Post by JCSarge on 5/12/2015, 21:48

I agree, there are many breathing exercises that can help calm you down when adrenaline is rushing through your veins. I used to practice these, every time I would go to a Code 3 call, and it really helped. It becomes second nature, after awhile, and you don't have to think about it.

Below is an excerpt from a Dave Grossman article (writer for Street Survival):

How to Do Tactical Breathing

With some practice, you can control your breathing, relax, and manage your distress. Here is how to do it.

Breathe from your diaphragm. Your stomach expands, moving out to make room for the air, as you breathe in, and contracts as you breathe out. Tip: Think of your stomach as a balloon filling with air as you breathe in, and emptying smoothly, automatically as you breathe out.

Breathe in through your nose to the count of 4.
Hold your breath to the count of 4.
Breathe out through your lips to the count of 4.
Hold your breath to the count of 4.
Repeat until you feel your body and mind relax.
Feel free to vary this tactical breathing technique. For example, I often breathe in to the count of 4 and out to the count of 7. Important: with my particular approach you do not hold your breath after either exhaling or inhaling. The goal is a smooth, continuous cycle of breathing.

You can adjust either of these methods to discover what feels right to you.

More tips

Simply breathing out is linked to relaxation, and extending that breathing phase is very relaxing. Tip: Bump up the impact by mentally saying “reeeelaaaax” as you breathe out.

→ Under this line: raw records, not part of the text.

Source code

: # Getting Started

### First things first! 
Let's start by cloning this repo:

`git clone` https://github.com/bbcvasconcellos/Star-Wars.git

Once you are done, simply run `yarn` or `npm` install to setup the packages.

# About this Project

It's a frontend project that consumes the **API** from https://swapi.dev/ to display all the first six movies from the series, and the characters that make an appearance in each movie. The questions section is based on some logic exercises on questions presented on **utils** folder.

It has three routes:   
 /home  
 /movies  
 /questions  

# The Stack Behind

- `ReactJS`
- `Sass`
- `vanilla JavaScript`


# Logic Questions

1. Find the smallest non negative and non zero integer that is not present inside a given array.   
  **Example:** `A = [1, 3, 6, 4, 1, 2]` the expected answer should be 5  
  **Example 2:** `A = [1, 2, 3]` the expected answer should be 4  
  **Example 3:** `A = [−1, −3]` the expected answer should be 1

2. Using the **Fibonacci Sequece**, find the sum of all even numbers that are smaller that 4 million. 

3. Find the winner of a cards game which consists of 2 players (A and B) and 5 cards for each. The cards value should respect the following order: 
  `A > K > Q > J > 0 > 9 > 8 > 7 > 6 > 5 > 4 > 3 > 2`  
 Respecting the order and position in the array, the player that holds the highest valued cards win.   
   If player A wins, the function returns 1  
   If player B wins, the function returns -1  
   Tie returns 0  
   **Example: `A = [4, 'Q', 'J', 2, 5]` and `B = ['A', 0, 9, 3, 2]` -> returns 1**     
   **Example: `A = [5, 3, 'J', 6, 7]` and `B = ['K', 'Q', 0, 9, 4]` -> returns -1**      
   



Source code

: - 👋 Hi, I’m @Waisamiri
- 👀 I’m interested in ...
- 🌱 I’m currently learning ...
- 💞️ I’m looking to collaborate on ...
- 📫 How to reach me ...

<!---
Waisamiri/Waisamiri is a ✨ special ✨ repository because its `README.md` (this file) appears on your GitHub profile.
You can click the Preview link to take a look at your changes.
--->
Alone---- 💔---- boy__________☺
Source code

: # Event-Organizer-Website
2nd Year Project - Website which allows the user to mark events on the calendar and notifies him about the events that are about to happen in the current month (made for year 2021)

You can use breath control without practice, but you’ll be happier with the results if you train ahead of time.

Bonus: No one has to know you are using tactical breathing! You can use this technique inconspicuously in the middle of a distressing situation.

Use controlled breathing:

To help prepare for a stressful situation.
While you are actively dealing with stress.
Afterwards, to return to a more relaxed state.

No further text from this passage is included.